I'm getting stoked on almost doing like a noise dj set.

Re: Picking up radio waves

Posted: Tue Aug 11, 2015 8:49 pm
by rfurtkamp
One of the old Mr Microphone things that transmits on the 'public" dial around 88 FM will do it, if you can hook that into a CD/Mp3 out on something.

Re: Picking up radio waves

Posted: Tue Aug 11, 2015 9:38 pm
by waltdogg
Try an old cheapo patch cable that works but lacks sheilding or has a slight off sized plug so it will short the sleeve and tip but still pass signal. That might be made up actually, but I can't think of anything else other than a fuzz pedal being in my friend's chain that caused this the most at the old place.

Re: Picking up radio waves

Posted: Tue Aug 11, 2015 11:00 pm
by stripes
DRodriguez wrote: I posted this before, but on my first drum recording ever, we did an equally complicated triggering of a radio by gating the radio and triggering the gate via various drums on a kit.

this sounds awesome :!!!:

Re: Picking up radio waves

Posted: Wed Aug 12, 2015 10:39 am
by Invisible Man
stripes wrote:
DRodriguez wrote: I posted this before, but on my first drum recording ever, we did an equally complicated triggering of a radio by gating the radio and triggering the gate via various drums on a kit.

this sounds awesome :!!!:
Rad. Would love to hear more about this.

Re: Picking up radio waves

Posted: Thu Aug 13, 2015 7:01 pm
by DRodriguez
Invisible Man wrote:
stripes wrote:this sounds awesome :!!!:
Rad. Would love to hear more about this.
Thanks! I really should get around to remixing it for fun one of these days. Here's the full untrimmed session.

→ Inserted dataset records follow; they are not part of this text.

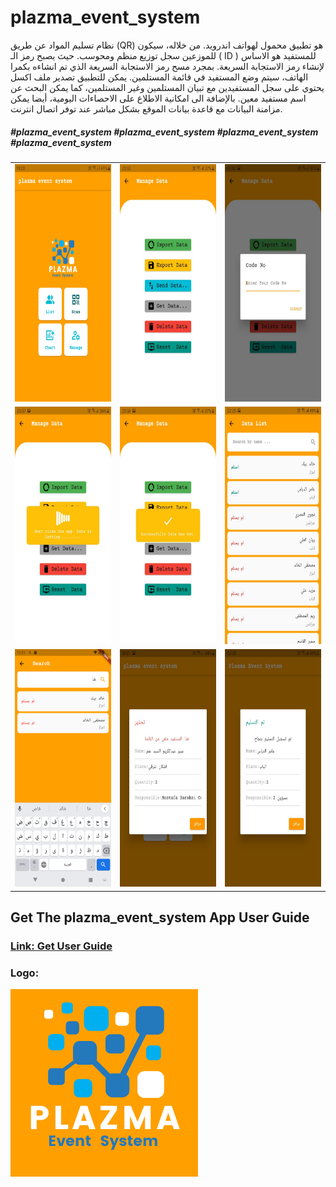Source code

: # plazma_event_system
نظام تسليم المواد عن طريق (QR) هو تطبيق محمول لهواتف اندرويد. من خلاله، سيكون للموزعين سجل توزيع منظم ومحوسب. حيث يصبح رمز الـ ( ID ) للمستفيد هو الاساس لإنشاء رمز الاستجابة السريعة. بمجرد مسح رمز الاستجابة السريعة الذي تم انشاءه بكمرا الهاتف، سيتم وضع المستفيد في قائمة المستلمين. يمكن للتطبيق تصدير ملف اكسل يحتوي على سجل المستفيدين مع تبيان المستلمين وغير المستلمين، كما يمكن البحث عن اسم مستفيد معين. بالإضافة الى امكانية الاطلاع على الاحصاءات اليومية، أيضا يمكن مزامنة البيانات مع قاعدة بيانات الموقع بشكل مباشر عند توفر اتصال انترنت.

##### \#plazma_event_system \#plazma_event_system \#plazma_event_system \#plazma_event_system

<table>
<tr>

<td><img src="/assets/images/shot1.jpg" alt="Alt text" title="plazma_event_system Logo" width="200" height="380"></td>

<td><img src="/assets/images/shot2.jpg" alt="Alt text" title="plazma_event_system Logo" width="200" height="380"></td>

<td><img src="/assets/images/shot3.jpg" alt="Alt text" title="plazma_event_system Logo" width="200" height="380"></td>

</tr>

<tr>

<td><img src="/assets/images/shot4.jpg" alt="Alt text" title="plazma_event_system Logo" width="200" height="380"></td>

<td><img src="/assets/images/shot5.jpg" alt="Alt text" title="plazma_event_system Logo" width="200" height="380"></td>
  
<td><img src="/assets/images/shot6.jpg" alt="Alt text" title="plazma_event_system Logo" width="200" height="380"></td>

</tr>
  <tr>

<td><img src="/assets/images/shot7.png" alt="Alt text" title="plazma_event_system Logo" width="200" height="380"></td>

<td><img src="/assets/images/shot8.jpg" alt="Alt text" title="plazma_event_system Logo" width="200" height="380"></td>
  
<td><img src="/assets/images/shot9.jpg" alt="Alt text" title="plazma_event_system Logo" width="200" height="380"></td>

</tr>

</table>


## Get The plazma_event_system App User Guide


### [Link: Get User Guide](https://github.com/MuratArslanAk/plazma_event_system/blob/main/assets/images/USER%20MANUAL%20Plazma%20QR-V1408.pdf)

### Logo: 
<img src="/assets/images/logo.png" alt="Alt text" title="tibbi_terminoloji QR Code" width="300" height="300">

We went less radio crazy at the start. This was when I was trying out audio school (I left fairly quickly and just did some real audio work). This was in the class of a guy called Rich Hinklin. Who worked under Jack Endino on crazy albums like Nirvana and Soundgarden. Probably one of the most helpful guys I've met in terms of honesty and encouragement in the realities of the audio world. First time I met him, he told a classroom full of hopeful kids that we'd be lucky if one of us ended up with a job in audio. I guess I was that one. :thumb:

Plus he got bonus points for naming his black labrador EBow.

The drummer was Greg Gilmore (drummer from 10 Minute Warning, Mother Love Bone, Jack Endino, and more) improvised a drum solo. Meanwhile, we were triggering a mangled radio set to the local classical station via an analog gate. We changed what was triggering the gate at different times, but the best results came from the HiHat. Meanwhile we did some live tweaking of the radio with a 4 band eq, Think manual filter sweeps, etc.